Le 8 juillet 2026, les trois principaux indices américains ont clôturé en baisse, l’indice des semi-conducteurs de Philadelphie chutant de 4,65 % et les valeurs liées aux puces IA subissant de lourdes pertes. Les « résultats parfaits » de Samsung ont paradoxalement déclenché une vague de ventes, révélant le risque de « sell the news » dans un contexte d’attentes très élevées. L’annonce de la puce IA développée en interne par DeepSeek a conduit à une réévaluation de la structure de la demande de puissance de calcul. L’escalade des tensions entre les États-Unis et l’Iran a fait bondir les prix du pétrole, pesant sur la valorisation des valeurs technologiques via les anticipations d’inflation et l’appétit pour le risque.

La conjonction de ces trois pressions, combinée à la baisse de plus de 13 % du secteur des semi-conducteurs depuis fin juin, met en lumière une tendance de fond : les valeurs technologiques américaines passent du récit de « l’investissement dans l’infrastructure IA » à la phase de « validation par la commercialisation ». Cette transition ne se fera pas du jour au lendemain ; la saison des résultats des géants technologiques, fin juillet, sera un test crucial. Pour les investisseurs, comprendre ce changement structurel est plus précieux que de tenter de prédire les mouvements à court terme des indices.

FAQ

Q : De combien l’indice des semi-conducteurs de Philadelphie a-t-il chuté le 8 juillet ?

L’indice des semi-conducteurs de Philadelphie a reculé de 599,63 points, soit une baisse de 4,65 %, pour clôturer à 12 300,52.

Q : Quelles actions de semi-conducteurs ont enregistré les plus fortes baisses ?

Intel a chuté de 9,66 %, Teradyne de 9,59 %, Western Digital de 7,86 %, SanDisk de 7,26 %, ARM de 6,77 %, AMD de 6,51 % et Micron Technology de 4,71 %.

Q : Pourquoi l’action Samsung a-t-elle baissé malgré des résultats solides ?

Le marché avait déjà intégré des attentes « parfaites ». Lorsque les résultats sont bons mais n’excèdent pas nettement des attentes déjà très optimistes, cela devient un signal de prise de bénéfices.

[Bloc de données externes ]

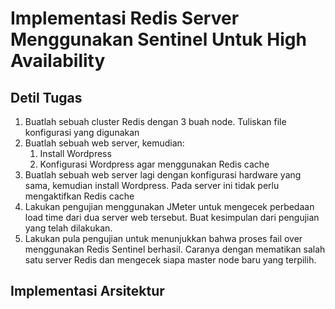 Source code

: # Implementasi Redis Server Menggunakan Sentinel Untuk High Availability

## Detil Tugas
1. Buatlah sebuah cluster Redis dengan 3 buah node. Tuliskan file konfigurasi yang digunakan
2. Buatlah sebuah web server, kemudian:
    1. Install Wordpress
    2. Konfigurasi Wordpress agar menggunakan Redis cache
3. Buatlah sebuah web server lagi dengan konfigurasi hardware yang sama, kemudian install Wordpress. Pada server ini tidak perlu mengaktifkan Redis cache
4. Lakukan pengujian menggunakan JMeter untuk mengecek perbedaan load time dari dua server web tersebut. Buat kesimpulan dari pengujian yang telah dilakukan.
5. Lakukan pula pengujian untuk menunjukkan bahwa proses fail over menggunakan Redis Sentinel berhasil. Caranya dengan mematikan salah satu server Redis dan mengecek siapa master node baru yang terpilih.

## Implementasi Arsitektur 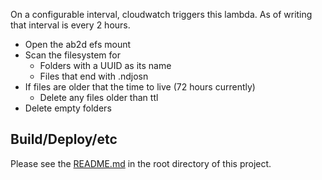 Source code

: On a configurable interval, cloudwatch triggers this lambda. As of writing that interval is every 2 hours. 

- Open the ab2d efs mount
- Scan the filesystem for  
  - Folders with a UUID as its name
  - Files that end with .ndjosn
- If files are older that the time to live (72 hours currently) 
  - Delete any files older than ttl
- Delete empty folders

## Build/Deploy/etc

Please see the [README.md](../README.md) in the root directory of this project.

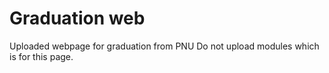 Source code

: # Graduation web
Uploaded webpage for graduation from PNU
Do not upload modules which is for this page.
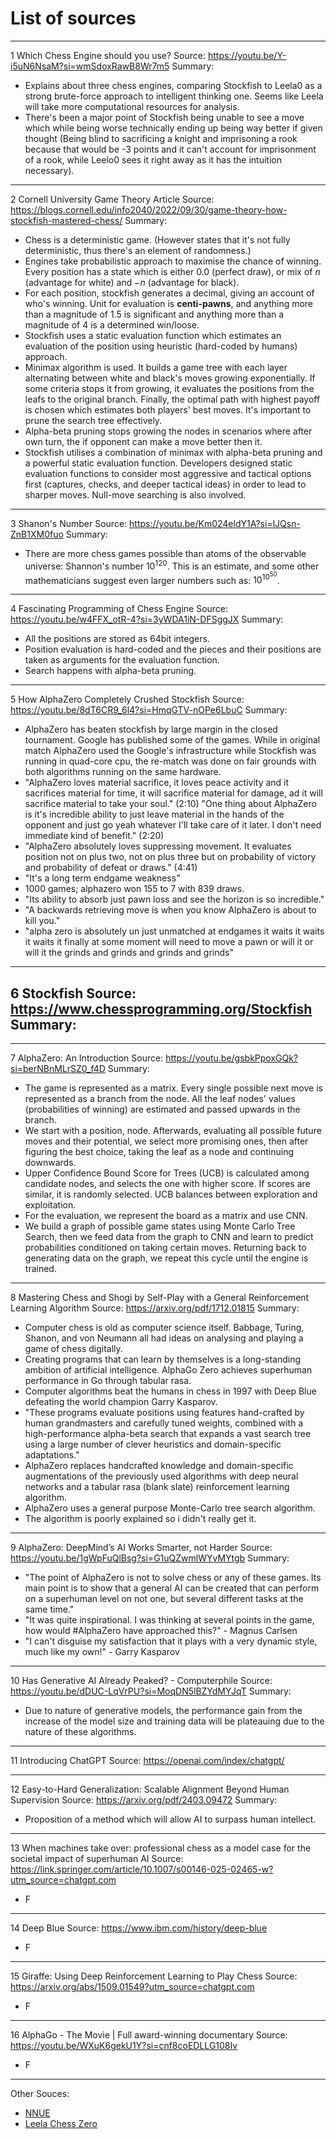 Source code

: # List of sources
---
1
Which Chess Engine should you use?
Source: https://youtu.be/Y-i5uN6NsaM?si=wmSdoxRawB8Wr7m5
Summary:
- Explains about three chess engines, comparing Stockfish to Leela0 as a strong brute-force approach to intelligent thinking one. Seems like Leela will take more computational resources for analysis.
- There's been a major point of Stockfish being unable to see a move which while being worse technically ending up being way better if given thought (Being blind to sacrificing a knight and imprisoning a rook because that would be -3 points and it can't account for imprisonment of a rook, while Leelo0 sees it right away as it has the intuition necessary).
---
2
Cornell University Game Theory Article
Source: https://blogs.cornell.edu/info2040/2022/09/30/game-theory-how-stockfish-mastered-chess/
Summary:
- Chess is a deterministic game. (However states that it's not fully deterministic, thus there's an element of randomness.)
- Engines take probabilistic approach to maximise the chance of winning. Every position has a state which is either $0.0$ (perfect draw), or mix of $n$ (advantage for white) and $-n$ (advantage for black).
- For each position, stockfish generates a decimal, giving an account of who's winning. Unit for evaluation is **centi-pawns**, and anything more than a magnitude of 1.5 is significant and anything more than a magnitude of 4 is a determined win/loose.
- Stockfish uses a static evaluation function which estimates an evaluation of the position using heuristic (hard-coded by humans) approach.
- Minimax algorithm is used. It builds a game tree with each layer alternating between white and black's moves growing exponentially. If some criteria stops it from growing, it evaluates the positions from the leafs to the original branch. Finally, the optimal path with highest payoff is chosen which estimates both players' best moves. It's important to prune the search tree effectively.
- Alpha-beta pruning stops growing the nodes in scenarios where after own turn, the if opponent can make a move better then it.
- Stockfish utilises a combination of minimax with alpha-beta pruning and a powerful static evaluation function. Developers designed static evaluation functions to consider most aggressive and tactical options first (captures, checks, and deeper tactical ideas) in order to lead to sharper moves. Null-move searching is also involved.
---
3
Shanon's Number
Source: https://youtu.be/Km024eldY1A?si=lJQsn-ZnB1XM0fuo
Summary:
- There are more chess games possible than atoms of the observable universe: Shannon's number $10^{120}$. This is an estimate, and some other mathematicians suggest even larger numbers such as: $10^{10^{50}}$.
---
4
Fascinating Programming of Chess Engine
Source: https://youtu.be/w4FFX_otR-4?si=3yWDA1iN-DFSggJX
Summary:
- All the positions are stored as 64bit integers.
- Position evaluation is hard-coded and the pieces and their positions are taken as arguments for the evaluation function.
- Search happens with alpha-beta pruning.
---
5
How AlphaZero Completely Crushed Stockfish
Source: https://youtu.be/8dT6CR9_6l4?si=HmqGTV-nOPe6LbuC
Summary:
- AlphaZero has beaten stockfish by large margin in the closed tournament. Google has published some of the games. While in original match AlphaZero used the Google's infrastructure while Stockfish was running in quad-core cpu, the re-match was done on fair grounds with both algorithms running on the same hardware.
- "AlphaZero loves material sacrifice, it loves peace activity and it sacrifices material for time, it will sacrifice material for damage, ad it will sacrifice material to take your soul." (2:10) "One thing about AlphaZero is it's incredible ability to just leave material in the hands of the opponent and just go yeah whatever I'll take care of it later. I don't need immediate kind of benefit." (2:20)
- "AlphaZero absolutely loves suppressing movement. It evaluates position not on plus two, not on plus three but on probability of victory and probability of defeat or draws." (4:41) 
- "It's a long term endgame weakness"
-  1000 games; alphazero won 155 to 7 with 839 draws.
- "Its ability to absorb just pawn loss and see the horizon is so incredible."
- "A backwards retrieving move is when you know AlphaZero is about to kill you."
- "alpha zero is absolutely un just unmatched at endgames it waits it waits it waits it finally at some moment will need to move a pawn or will it or will it the grinds and grinds and grinds and grinds"
---
6
Stockfish
Source: https://www.chessprogramming.org/Stockfish
Summary:
- 
---
7
AlphaZero: An Introduction
Source: https://youtu.be/gsbkPpoxGQk?si=berNBnMLrSZ0_f4D
Summary:
- The game is represented as a matrix. Every single possible next move is represented as a branch from the node. All the leaf nodes' values (probabilities of winning) are estimated and passed upwards in the branch. 
- We start with a position, node. Afterwards, evaluating all possible future moves and their potential, we select more promising ones, then after figuring the best choice, taking the leaf as a node and continuing downwards.
- Upper Confidence Bound Score for Trees (UCB) is calculated among candidate nodes, and selects the one with higher score. If scores are similar, it is randomly selected. UCB balances between exploration and exploitation.
- For the evaluation, we represent the board as a matrix and use CNN.
- We build a graph of possible game states using Monte Carlo Tree Search, then we feed data from the graph to CNN and learn to predict probabilities conditioned on taking certain moves. Returning back to generating data on the graph, we repeat this cycle until the engine is trained.
---
8
Mastering Chess and Shogi by Self-Play with a General Reinforcement Learning Algorithm
Source: https://arxiv.org/pdf/1712.01815
Summary:
- Computer chess is old as computer science itself. Babbage, Turing, Shanon, and von Neumann all had ideas on analysing and playing a game of chess digitally.
- Creating programs that can learn by themselves is a long-standing ambition of artificial intelligence. AlphaGo Zero achieves superhuman performance in Go through tabular rasa.
- Computer algorithms beat the humans in chess in 1997 with Deep Blue defeating the world champion Garry Kasparov. 
- "These programs evaluate positions using features hand-crafted by human grandmasters and carefully tuned weights, combined with a high-performance alpha-beta search that expands a vast search tree using a large number of clever heuristics and domain-specific adaptations."
- AlphaZero replaces handcrafted knowledge and domain-specific augmentations of the previously used algorithms with deep neural networks and a tabular rasa (blank slate) reinforcement learning algorithm.
- AlphaZero uses a general purpose Monte-Carlo tree search algorithm. 
- The algorithm is poorly explained so i didn't really get it.
---
9
AlphaZero: DeepMind’s AI Works Smarter, not Harder
Source: https://youtu.be/1gWpFuQlBsg?si=G1uQZwmlWYvMYtgb
Summary:
- "The point of AlphaZero is not to solve chess or any of these games. Its main point is to show that a general AI can be created that can perform on a superhuman level on not one, but several different tasks at the same time."
-  "It was quite inspirational. I was thinking at several points in the game, how would #AlphaZero have approached this?" - Magnus Carlsen
- "I can't disguise my satisfaction that it plays with a very dynamic style, much like my own!" - Garry Kasparov
---
10
Has Generative AI Already Peaked? - Computerphile
Source: https://youtu.be/dDUC-LqVrPU?si=MoqDN5lBZYdMYJqT
Summary:
- Due to nature of generative models, the performance gain from the increase of the model size and training data will be plateauing due to the nature of these algorithms.
---
11
Introducing ChatGPT
Source: https://openai.com/index/chatgpt/

---
12
Easy-to-Hard Generalization: Scalable Alignment Beyond Human Supervision
Source: https://arxiv.org/pdf/2403.09472
Summary:
- Proposition of a method which will allow AI to surpass human intellect.
---
13
When machines take over: professional chess as a model case for the societal impact of superhuman AI
Source: https://link.springer.com/article/10.1007/s00146-025-02465-w?utm_source=chatgpt.com
- F
---
14
Deep Blue
Source: https://www.ibm.com/history/deep-blue
- F
---
15
Giraffe: Using Deep Reinforcement Learning to Play Chess
Source: https://arxiv.org/abs/1509.01549?utm_source=chatgpt.com
- F
---
16
AlphaGo - The Movie | Full award-winning documentary
Source: https://youtu.be/WXuK6gekU1Y?si=cnf8coEDLLG108Iv
- F
---
Other Souces:
- [NNUE](https://github.com/official-stockfish/nnue-pytorch/blob/master/docs/nnue.md#sfnnv8-architecture)
- [Leela Chess Zero](https://www.chessprogramming.org/Leela_Chess_Zero)
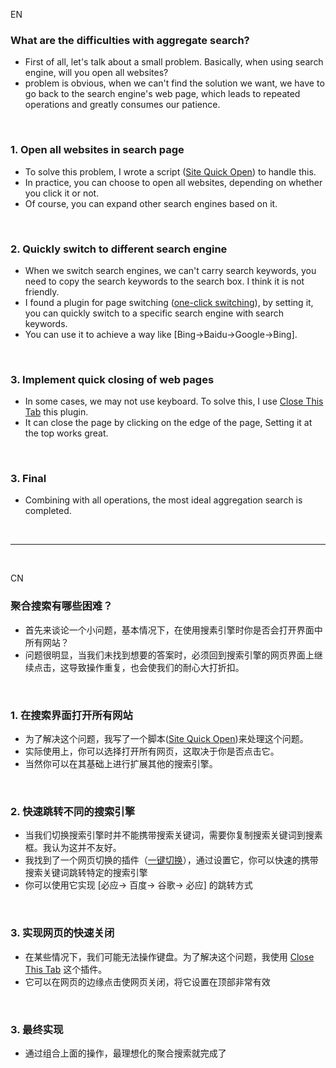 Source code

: EN
### What are the difficulties with aggregate search?
- First of all, let's talk about a small problem. Basically, when using search engine, will you open all websites?
- problem is obvious, when we can't find the solution we want, we have to go back to the search engine's web page, which leads to repeated operations and greatly consumes our patience.

<br>

### 1. Open all websites in search page
- To solve this problem, I wrote a script ([Site Quick Open](https://greasyfork.org/zh-CN/scripts/440899-site-quick-open%E7%BD%91%E9%A1%B5%E5%BF%AB%E5%BC%80)) to handle this.
- In practice, you can choose to open all websites, depending on whether you click it or not.
- Of course, you can expand other search engines based on it.

<br>

### 2. Quickly switch to different search engine
- When we switch search engines, we can't carry search keywords, you need to copy the search keywords to the search box. I think it is not friendly.
- I found a plugin for page switching ([one-click switching](https://chrome.google.com/webstore/detail/pchjdhcdlgghofamcpncdlhdonbeaplk)), by setting it, you can quickly switch to a specific search engine with search keywords.
- You can use it to achieve a way like [Bing->Baidu->Google->Bing].

<br>

### 3. Implement quick closing of web pages
- In some cases, we may not use keyboard. To solve this, I use [Close This Tab](https://chrome.google.com/webstore/detail/close-this-tab/hdoplfhlfoagdghmfamhnakmjjffeila) this plugin.
- It can close the page by clicking on the edge of the page, Setting it at the top works great.

<br>

### 3. Final
- Combining with all operations, the most ideal aggregation search is completed.

<br>

-----------------------------------------------------------------------------------------------------------------------------------------------------------------------

<br>

CN

###  聚合搜索有哪些困难？
- 首先来谈论一个小问题，基本情况下，在使用搜素引擎时你是否会打开界面中所有网站？
- 问题很明显，当我们未找到想要的答案时，必须回到搜索引擎的网页界面上继续点击，这导致操作重复，也会使我们的耐心大打折扣。

<br>

###  1. 在搜索界面打开所有网站
- 为了解决这个问题，我写了一个脚本([Site Quick Open](https://greasyfork.org/zh-CN/scripts/440899-site-quick-open%E7%BD%91%E9%A1%B5%E5%BF%AB%E5%BC%80))来处理这个问题。
- 实际使用上，你可以选择打开所有网页，这取决于你是否点击它。
- 当然你可以在其基础上进行扩展其他的搜索引擎。

<br>

###  2. 快速跳转不同的搜索引擎
- 当我们切换搜索引擎时并不能携带搜索关键词，需要你复制搜索关键词到搜素框。我认为这并不友好。
- 我找到了一个网页切换的插件（[一键切换](https://chrome.google.com/webstore/detail/pchjdhcdlgghofamcpncdlhdonbeaplk)），通过设置它，你可以快速的携带搜索关键词跳转特定的搜索引擎
- 你可以使用它实现 [必应-> 百度-> 谷歌-> 必应] 的跳转方式

<br>

###  3. 实现网页的快速关闭
- 在某些情况下，我们可能无法操作键盘。为了解决这个问题，我使用 [Close This Tab](https://chrome.google.com/webstore/detail/close-this-tab/hdoplfhlfoagdghmfamhnakmjjffeila) 这个插件。
- 它可以在网页的边缘点击使网页关闭，将它设置在顶部非常有效

<br>

###  3. 最终实现
- 通过组合上面的操作，最理想化的聚合搜索就完成了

Q : Quel est l’impact de la puce développée en interne par DeepSeek sur Nvidia ?

L’impact à court terme reste limité ; les puces IA haut de gamme requièrent des capacités de fabrication, d’assemblage, de mémoire à large bande passante, d’écosystèmes logiciels, etc. Cependant, l’annonce incite le marché à réévaluer la structure future de la demande de puissance de calcul IA, exerçant une pression psychologique sur des valorisations déjà très optimistes.

Q : Pourquoi la hausse du prix du pétrole entraîne-t-elle un repli des actions de semi-conducteurs ?

La hausse du pétrole alimente les anticipations d’inflation et les rendements obligataires, augmentant le taux d’actualisation des actifs à duration longue comme les valeurs technologiques, ce qui pèse sur les valorisations. Parallèlement, la montée des tensions géopolitiques réduit l’appétit pour le risque, poussant les capitaux à quitter les secteurs technologiques volatils.

Q : S’agit-il d’une correction à court terme ou d’un retournement de tendance ?

Il s’agit pour l’instant davantage d’un ajustement structurel que d’un retournement de tendance. Le récit de long terme sur l’IA demeure, mais le marché déplace son attention des « dépenses d’investissement » vers la « commercialisation ». Les résultats des géants technologiques attendus fin juillet seront un test clé.